Only CA would come up with something like that.

DFrost


----------



## Connie Sutherland (Mar 27, 2006)

David Frost said:


> Only CA would come up with something like that.
> 
> DFrost


I insist that you rephrase that: Only SOUTHERN CA would......

It's a different world up here in the redwoods....


----------



## David Frost (Mar 29, 2006)

Yes ma'am, as you wish. Only Southern CA would come up with something like that. 

DFrost


----------



## Connie Sutherland (Mar 27, 2006)

David Frost said:


> Yes ma'am, as you wish. Only Southern CA would come up with something like that.
> 
> DFrost



Thank you, thank you very much.....


----------



## Barrie Kirkland (Nov 6, 2007)

Its the culture with police dogs in the UK, chief constables are concearned with public perception and liability.


----------



## Al Curbow (Mar 27, 2006)

The cops don't even carry guns in the UK, right?


----------



## Lindsay Janes (Aug 9, 2007)

Al Curbow said:


> The cops don't even carry guns in the UK, right?


 You are right.
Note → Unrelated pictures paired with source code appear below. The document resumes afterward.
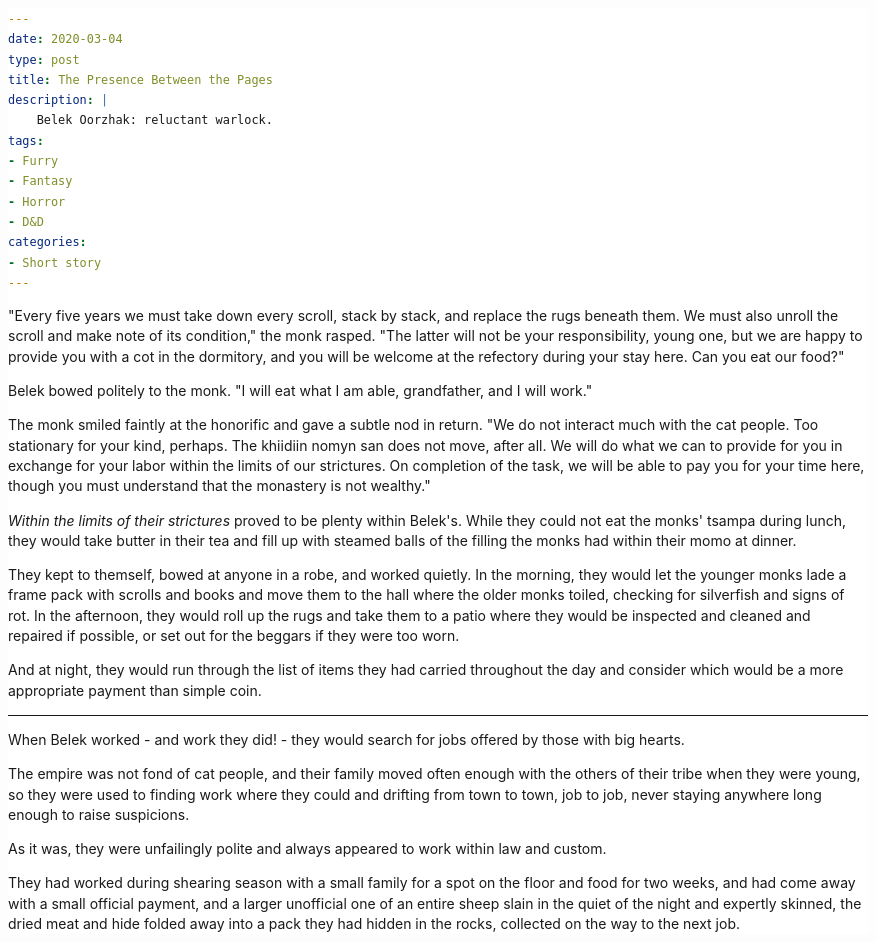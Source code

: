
 ```yaml
---
date: 2020-03-04
type: post
title: The Presence Between the Pages
description: |
    Belek Oorzhak: reluctant warlock.
tags:
- Furry
- Fantasy
- Horror
- D&D
categories:
- Short story
---
```


"Every five years we must take down every scroll, stack by stack, and replace the rugs beneath them. We must also unroll the scroll and make note of its condition," the monk rasped. "The latter will not be your responsibility, young one, but we are happy to provide you with a cot in the dormitory, and you will be welcome at the refectory during your stay here. Can you eat our food?"

Belek bowed politely to the monk. "I will eat what I am able, grandfather, and I will work."

The monk smiled faintly at the honorific and gave a subtle nod in return. "We do not interact much with the cat people. Too stationary for your kind, perhaps. The khiidiin nomyn san does not move, after all. We will do what we can to provide for you in exchange for your labor within the limits of our strictures. On completion of the task, we will be able to pay you for your time here, though you must understand that the monastery is not wealthy."

*Within the limits of their strictures* proved to be plenty within Belek's. While they could not eat the monks' tsampa during lunch, they would take butter in their tea and fill up with steamed balls of the filling the monks had within their momo at dinner.

They kept to themself, bowed at anyone in a robe, and worked quietly. In the morning, they would let the younger monks lade a frame pack with scrolls and books and move them to the hall where the older monks toiled, checking for silverfish and signs of rot.  In the afternoon, they would roll up the rugs and take them to a patio where they would be inspected and cleaned and repaired if possible, or set out for the beggars if they were too worn.

And at night, they would run through the list of items they had carried throughout the day and consider which would be a more appropriate payment than simple coin.

-----

When Belek worked - and work they did! - they would search for jobs offered by those with big hearts.

The empire was not fond of cat people, and their family moved often enough with the others of their tribe when they were young, so they were used to finding work where they could and drifting from town to town, job to job, never staying anywhere long enough to raise suspicions.

As it was, they were unfailingly polite and always appeared to work within law and custom.

They had worked during shearing season with a small family for a spot on the floor and food for two weeks, and had come away with a small official payment, and a larger unofficial one of an entire sheep slain in the quiet of the night and expertly skinned, the dried meat and hide folded away into a pack they had hidden in the rocks, collected on the way to the next job.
They don't carry guns arou d.


----------



## Bob Scott (Mar 30, 2006)

I wonder how many dogs are going to get EFd up over that one?!!


----------



## Mike Schoonbrood (Mar 27, 2006)

Barrie Kirkland said:


> Its the culture with police dogs in the UK, chief constables are concearned with public perception and liability.


Maybe if the public perception was "Don't do stupid sh** and you won't get mauled by vicious attack dogs" then people would be less likely to do stupid sh** 

But then again, dont they put down working dogs in the UK when they retire if they've bitten someone???


----------



## Ian Forbes (Oct 13, 2006)

Mike Schoonbrood said:


> Maybe if the public perception was "Don't do stupid sh** and you won't get mauled by vicious attack dogs" then people would be less likely to do stupid sh**


Agreed - I'm not remotely scared of police dogs, but then again I don't go around stealing cars. IME one of the few things these scrotes are afraid of is getting bitten by a dog, so let's use more of them.They certainly are not afraid of the police and the courts.
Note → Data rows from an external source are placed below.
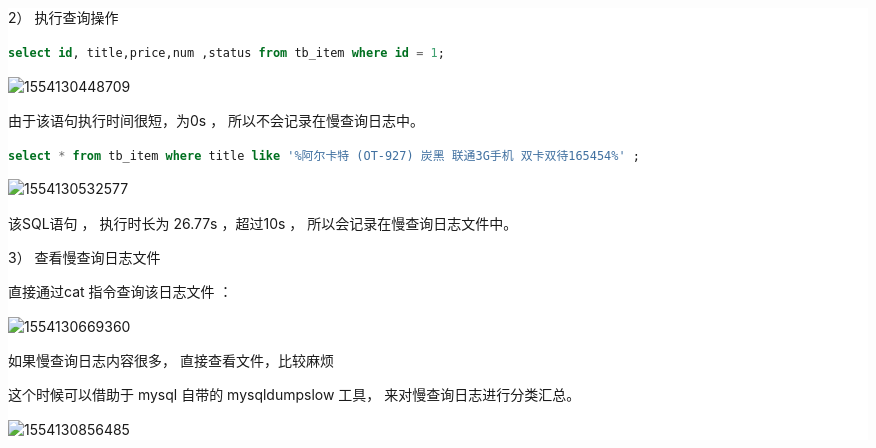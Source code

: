 2） 执行查询操作

```sql
select id, title,price,num ,status from tb_item where id = 1;
```

![1554130448709](https://cdn.jsdelivr.net/gh/oddfar/static/img/MySQL高级.assets/1554130448709.png)

由于该语句执行时间很短，为0s ， 所以不会记录在慢查询日志中。



```sql
select * from tb_item where title like '%阿尔卡特 (OT-927) 炭黑 联通3G手机 双卡双待165454%' ;
```

![1554130532577](https://cdn.jsdelivr.net/gh/oddfar/static/img/MySQL高级.assets/1554130532577.png) 

该SQL语句 ， 执行时长为 26.77s ，超过10s ， 所以会记录在慢查询日志文件中。



3） 查看慢查询日志文件

直接通过cat 指令查询该日志文件 ： 

![1554130669360](https://cdn.jsdelivr.net/gh/oddfar/static/img/MySQL高级.assets/1554130669360.png) 



如果慢查询日志内容很多， 直接查看文件，比较麻烦

这个时候可以借助于 mysql 自带的 mysqldumpslow 工具， 来对慢查询日志进行分类汇总。 

![1554130856485](https://cdn.jsdelivr.net/gh/oddfar/static/img/MySQL高级.assets/1554130856485.png)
> But then again, dont they put down working dogs in the UK when they retire if they've bitten someone???


No, although there have been some high profile cases recently where this has been suggested. The normal procedure is that retired police dogs stay with their handlers or are rehomed in a suitable environment..


----------



## Jeff Oehlsen (Apr 7, 2006)

Remember in church when they preached the weak shall inherit the earth ? ? ?

What it didn't say in the bible was that it was totally ****ED up that they will get it. ****.


----------



## Barrie Kirkland (Nov 6, 2007)

Al Curbow said:


> The cops don't even carry guns in the UK, right?


THis is correct i carry my razor wit & sarcasim instead


----------



## Connie Sutherland (Mar 27, 2006)

Barrie Kirkland said:


> THis is correct i carry my razor wit & sarcasim instead


In a holster? :smile:


----------



## Jeff Oehlsen (Apr 7, 2006)

Quote: THis is correct i carry my razor wit & sarcasim instead 

Does it come in different strengths ? ? ? ?


----------



## Connie Sutherland (Mar 27, 2006)

Jeff Oehlsen said:


> Quote: THis is correct i carry my razor wit & sarcasim instead
> 
> Does it come in different strengths ? ? ? ?


Different calibers.


----------



## ann schnerre (Aug 24, 2006)

Mike Schoonbrood said:


> Maybe if the public perception was "Don't do stupid sh** and you won't get mauled by vicious attack dogs" then people would be less likely to do stupid sh**


that might work, mike, but from what david said in another thread, even here where cops carry guns, and *some* police dogs DO bite (vs dancing w/suspects), people continue to do amazingly stupid sh**.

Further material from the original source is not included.